Return all lines of the data in which the string "sixteen" occurs.
□ □ □
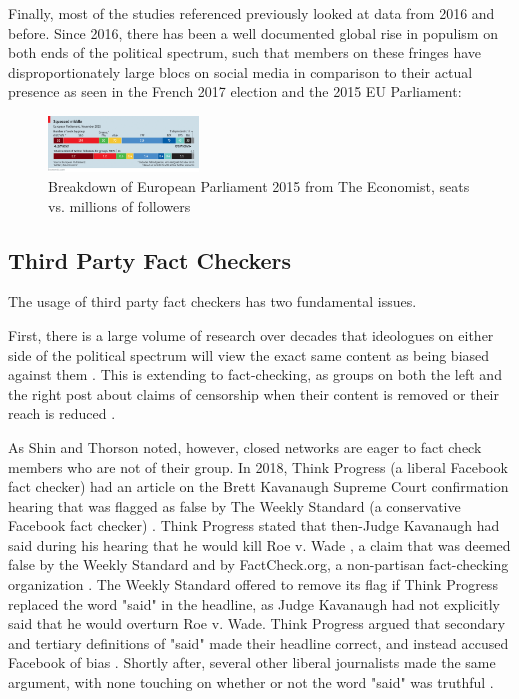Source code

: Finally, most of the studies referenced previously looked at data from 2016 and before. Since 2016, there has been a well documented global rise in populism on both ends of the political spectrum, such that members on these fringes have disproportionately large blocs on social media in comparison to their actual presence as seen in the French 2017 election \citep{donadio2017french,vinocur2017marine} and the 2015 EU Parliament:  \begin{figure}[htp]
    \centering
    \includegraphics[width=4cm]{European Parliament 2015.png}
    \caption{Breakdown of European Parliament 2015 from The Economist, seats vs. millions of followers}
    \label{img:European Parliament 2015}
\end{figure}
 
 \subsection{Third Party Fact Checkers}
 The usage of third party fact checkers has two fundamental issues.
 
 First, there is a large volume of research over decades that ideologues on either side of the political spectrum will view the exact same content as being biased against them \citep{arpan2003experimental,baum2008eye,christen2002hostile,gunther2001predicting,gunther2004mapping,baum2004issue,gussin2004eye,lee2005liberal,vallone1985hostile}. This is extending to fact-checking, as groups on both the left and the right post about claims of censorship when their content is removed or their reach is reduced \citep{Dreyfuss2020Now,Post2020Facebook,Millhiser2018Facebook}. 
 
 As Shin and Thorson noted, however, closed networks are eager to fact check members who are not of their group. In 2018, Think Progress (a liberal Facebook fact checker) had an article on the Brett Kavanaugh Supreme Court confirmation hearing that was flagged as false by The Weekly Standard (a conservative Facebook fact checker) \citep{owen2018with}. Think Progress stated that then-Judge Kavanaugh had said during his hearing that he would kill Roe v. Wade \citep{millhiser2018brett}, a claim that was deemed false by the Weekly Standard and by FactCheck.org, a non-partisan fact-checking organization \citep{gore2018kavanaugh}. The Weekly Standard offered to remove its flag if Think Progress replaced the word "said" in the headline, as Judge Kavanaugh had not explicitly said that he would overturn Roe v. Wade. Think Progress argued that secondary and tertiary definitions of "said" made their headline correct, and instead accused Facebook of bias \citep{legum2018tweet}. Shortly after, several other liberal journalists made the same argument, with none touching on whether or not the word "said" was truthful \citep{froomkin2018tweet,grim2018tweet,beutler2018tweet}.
□ □ □
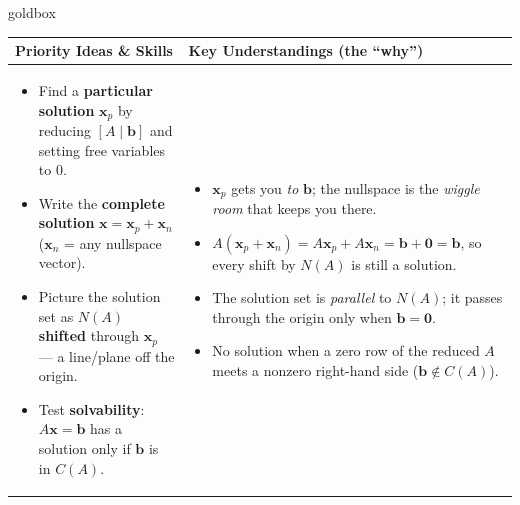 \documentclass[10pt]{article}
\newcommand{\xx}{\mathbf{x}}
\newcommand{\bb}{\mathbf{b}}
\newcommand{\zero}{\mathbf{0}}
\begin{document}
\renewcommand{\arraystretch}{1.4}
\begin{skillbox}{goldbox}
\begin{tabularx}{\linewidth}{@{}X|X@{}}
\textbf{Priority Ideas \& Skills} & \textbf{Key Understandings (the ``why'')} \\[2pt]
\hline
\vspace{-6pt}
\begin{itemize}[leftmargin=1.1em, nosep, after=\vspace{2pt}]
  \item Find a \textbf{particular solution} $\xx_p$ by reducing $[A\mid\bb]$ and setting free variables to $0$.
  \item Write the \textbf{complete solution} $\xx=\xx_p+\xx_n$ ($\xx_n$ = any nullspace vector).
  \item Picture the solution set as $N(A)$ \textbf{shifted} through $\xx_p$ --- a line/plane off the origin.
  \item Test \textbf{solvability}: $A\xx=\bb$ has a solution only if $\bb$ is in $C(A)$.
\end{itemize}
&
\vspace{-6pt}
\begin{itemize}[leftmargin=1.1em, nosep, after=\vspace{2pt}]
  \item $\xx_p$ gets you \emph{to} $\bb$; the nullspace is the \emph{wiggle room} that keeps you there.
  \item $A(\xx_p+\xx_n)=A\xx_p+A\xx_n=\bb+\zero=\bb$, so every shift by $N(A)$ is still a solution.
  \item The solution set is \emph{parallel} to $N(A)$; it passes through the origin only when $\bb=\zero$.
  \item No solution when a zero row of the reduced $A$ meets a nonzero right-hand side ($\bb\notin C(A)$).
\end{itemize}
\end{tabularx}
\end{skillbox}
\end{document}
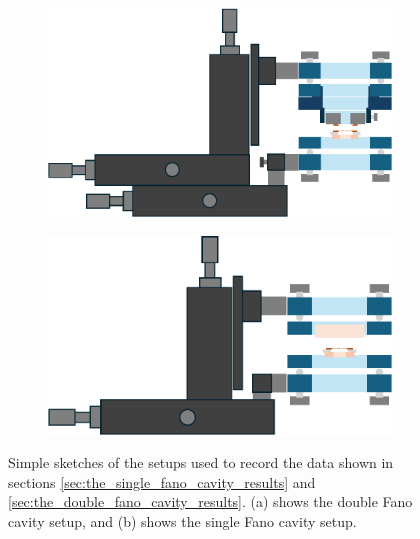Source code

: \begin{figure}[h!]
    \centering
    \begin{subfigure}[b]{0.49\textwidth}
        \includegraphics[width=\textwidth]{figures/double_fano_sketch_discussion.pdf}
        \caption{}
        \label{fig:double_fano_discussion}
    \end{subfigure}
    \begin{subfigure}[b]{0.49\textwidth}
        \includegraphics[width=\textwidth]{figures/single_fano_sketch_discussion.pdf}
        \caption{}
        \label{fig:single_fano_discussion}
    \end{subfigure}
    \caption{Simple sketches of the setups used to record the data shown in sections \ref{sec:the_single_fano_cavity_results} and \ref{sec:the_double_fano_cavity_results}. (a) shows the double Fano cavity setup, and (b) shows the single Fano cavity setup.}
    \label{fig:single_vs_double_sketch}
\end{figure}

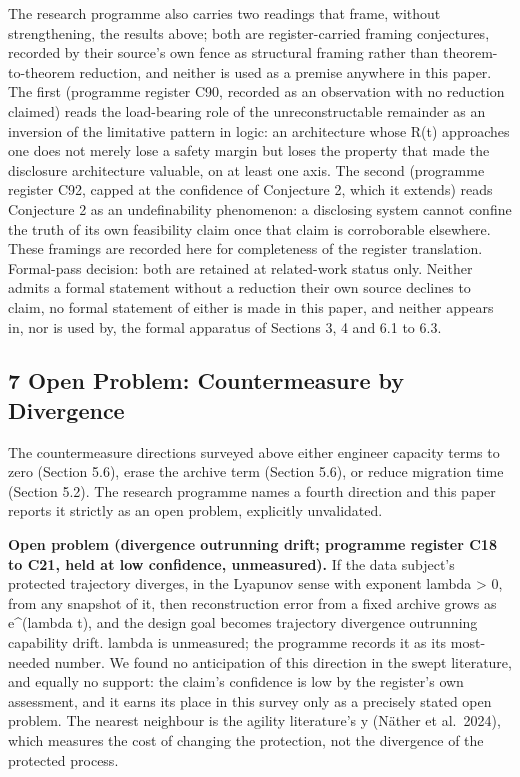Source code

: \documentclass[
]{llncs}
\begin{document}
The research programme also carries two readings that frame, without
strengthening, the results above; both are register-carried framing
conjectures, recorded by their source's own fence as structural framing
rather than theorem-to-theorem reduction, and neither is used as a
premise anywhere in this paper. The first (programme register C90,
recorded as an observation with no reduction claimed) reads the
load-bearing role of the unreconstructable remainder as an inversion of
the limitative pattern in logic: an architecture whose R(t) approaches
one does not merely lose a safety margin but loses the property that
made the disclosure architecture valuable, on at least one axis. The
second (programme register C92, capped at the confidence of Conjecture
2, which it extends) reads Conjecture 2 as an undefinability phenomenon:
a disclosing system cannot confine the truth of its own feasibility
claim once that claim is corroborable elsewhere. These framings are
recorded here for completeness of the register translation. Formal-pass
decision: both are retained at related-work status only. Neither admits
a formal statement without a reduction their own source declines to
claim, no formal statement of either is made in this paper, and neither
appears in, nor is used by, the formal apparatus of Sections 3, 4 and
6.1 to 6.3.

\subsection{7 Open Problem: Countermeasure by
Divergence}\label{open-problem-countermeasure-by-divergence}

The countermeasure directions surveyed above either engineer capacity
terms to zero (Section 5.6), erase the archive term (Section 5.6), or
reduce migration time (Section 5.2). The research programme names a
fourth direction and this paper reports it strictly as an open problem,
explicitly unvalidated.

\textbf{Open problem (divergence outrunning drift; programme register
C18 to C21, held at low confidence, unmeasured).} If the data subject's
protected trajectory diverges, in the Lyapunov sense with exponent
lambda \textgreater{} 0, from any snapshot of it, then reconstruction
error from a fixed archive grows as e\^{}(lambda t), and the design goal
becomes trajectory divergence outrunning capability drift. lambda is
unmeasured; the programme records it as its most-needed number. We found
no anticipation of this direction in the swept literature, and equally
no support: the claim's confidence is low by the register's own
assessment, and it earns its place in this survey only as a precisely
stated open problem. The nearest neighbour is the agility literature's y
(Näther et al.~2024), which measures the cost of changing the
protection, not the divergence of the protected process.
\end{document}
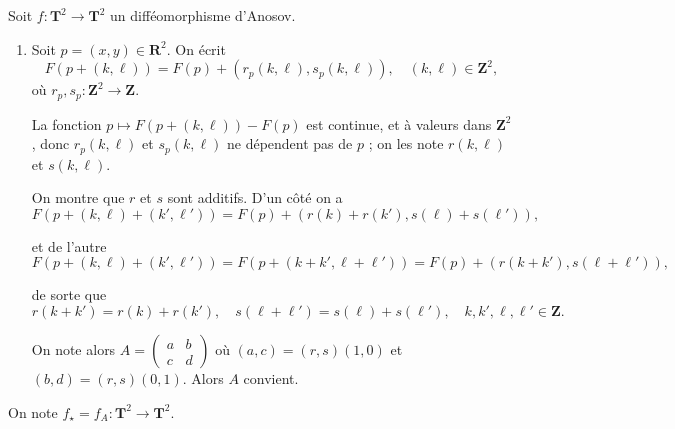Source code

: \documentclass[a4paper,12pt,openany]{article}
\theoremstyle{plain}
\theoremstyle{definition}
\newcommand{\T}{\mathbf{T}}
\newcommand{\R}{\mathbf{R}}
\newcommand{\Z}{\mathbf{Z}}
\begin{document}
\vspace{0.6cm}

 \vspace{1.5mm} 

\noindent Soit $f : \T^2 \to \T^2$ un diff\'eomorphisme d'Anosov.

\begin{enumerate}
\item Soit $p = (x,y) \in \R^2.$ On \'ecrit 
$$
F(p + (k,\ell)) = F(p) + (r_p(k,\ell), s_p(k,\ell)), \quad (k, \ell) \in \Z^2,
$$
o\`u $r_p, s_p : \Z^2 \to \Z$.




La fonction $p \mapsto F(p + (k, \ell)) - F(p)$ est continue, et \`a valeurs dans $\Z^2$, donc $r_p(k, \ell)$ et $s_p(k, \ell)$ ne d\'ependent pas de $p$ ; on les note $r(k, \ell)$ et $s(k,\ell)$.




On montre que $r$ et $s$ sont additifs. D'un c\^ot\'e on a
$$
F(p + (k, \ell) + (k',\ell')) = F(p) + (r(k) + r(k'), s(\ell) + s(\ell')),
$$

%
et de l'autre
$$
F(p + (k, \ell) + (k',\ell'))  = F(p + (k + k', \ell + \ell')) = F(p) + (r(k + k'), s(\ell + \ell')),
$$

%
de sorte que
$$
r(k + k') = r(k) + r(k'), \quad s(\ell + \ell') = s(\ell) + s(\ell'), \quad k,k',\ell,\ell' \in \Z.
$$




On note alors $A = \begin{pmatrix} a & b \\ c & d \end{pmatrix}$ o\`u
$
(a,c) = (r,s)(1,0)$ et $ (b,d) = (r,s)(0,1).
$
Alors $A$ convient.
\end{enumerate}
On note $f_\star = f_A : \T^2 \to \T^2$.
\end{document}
□ □ □
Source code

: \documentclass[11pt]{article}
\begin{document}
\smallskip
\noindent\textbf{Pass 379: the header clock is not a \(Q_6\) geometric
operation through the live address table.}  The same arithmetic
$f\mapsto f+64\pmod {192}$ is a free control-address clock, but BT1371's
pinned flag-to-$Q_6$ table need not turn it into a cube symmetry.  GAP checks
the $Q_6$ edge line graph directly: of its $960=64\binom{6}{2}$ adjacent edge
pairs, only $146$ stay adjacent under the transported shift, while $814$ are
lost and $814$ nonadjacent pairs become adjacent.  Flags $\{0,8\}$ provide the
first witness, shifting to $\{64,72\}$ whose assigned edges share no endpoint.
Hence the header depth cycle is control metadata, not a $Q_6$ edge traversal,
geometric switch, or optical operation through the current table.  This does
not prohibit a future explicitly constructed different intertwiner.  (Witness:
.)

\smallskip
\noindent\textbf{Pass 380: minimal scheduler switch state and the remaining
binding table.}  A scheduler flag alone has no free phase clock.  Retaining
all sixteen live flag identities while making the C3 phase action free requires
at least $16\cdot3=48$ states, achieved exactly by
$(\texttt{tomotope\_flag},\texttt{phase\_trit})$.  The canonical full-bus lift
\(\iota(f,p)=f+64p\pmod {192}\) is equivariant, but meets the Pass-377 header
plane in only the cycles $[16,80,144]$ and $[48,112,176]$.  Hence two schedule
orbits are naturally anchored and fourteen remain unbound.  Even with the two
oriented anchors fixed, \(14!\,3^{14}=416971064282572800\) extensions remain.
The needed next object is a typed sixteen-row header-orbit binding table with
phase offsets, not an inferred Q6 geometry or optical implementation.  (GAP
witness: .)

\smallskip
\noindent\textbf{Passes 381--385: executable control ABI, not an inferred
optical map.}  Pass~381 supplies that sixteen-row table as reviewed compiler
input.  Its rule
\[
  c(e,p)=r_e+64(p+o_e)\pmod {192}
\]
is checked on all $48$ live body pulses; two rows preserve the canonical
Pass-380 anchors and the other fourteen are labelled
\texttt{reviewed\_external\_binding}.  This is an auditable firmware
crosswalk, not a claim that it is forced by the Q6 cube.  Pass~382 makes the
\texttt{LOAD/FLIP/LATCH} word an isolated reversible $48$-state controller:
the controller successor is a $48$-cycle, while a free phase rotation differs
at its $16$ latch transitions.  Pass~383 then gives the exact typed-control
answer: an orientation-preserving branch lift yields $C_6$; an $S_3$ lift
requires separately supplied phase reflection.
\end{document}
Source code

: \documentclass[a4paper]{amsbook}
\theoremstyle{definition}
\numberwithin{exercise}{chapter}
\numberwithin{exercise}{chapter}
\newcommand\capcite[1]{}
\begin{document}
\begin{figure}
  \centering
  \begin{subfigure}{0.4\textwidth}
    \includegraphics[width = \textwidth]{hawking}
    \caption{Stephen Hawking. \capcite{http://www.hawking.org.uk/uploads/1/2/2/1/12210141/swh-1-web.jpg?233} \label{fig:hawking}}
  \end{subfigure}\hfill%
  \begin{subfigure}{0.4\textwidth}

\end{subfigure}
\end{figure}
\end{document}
□ □ □
### Response for this exercise
all sixteen live flag identities while making the C3 phase action free requires
The needed next object is a typed sixteen-row header-orbit binding table with
optical map.}  Pass~381 supplies that sixteen-row table as reviewed compiler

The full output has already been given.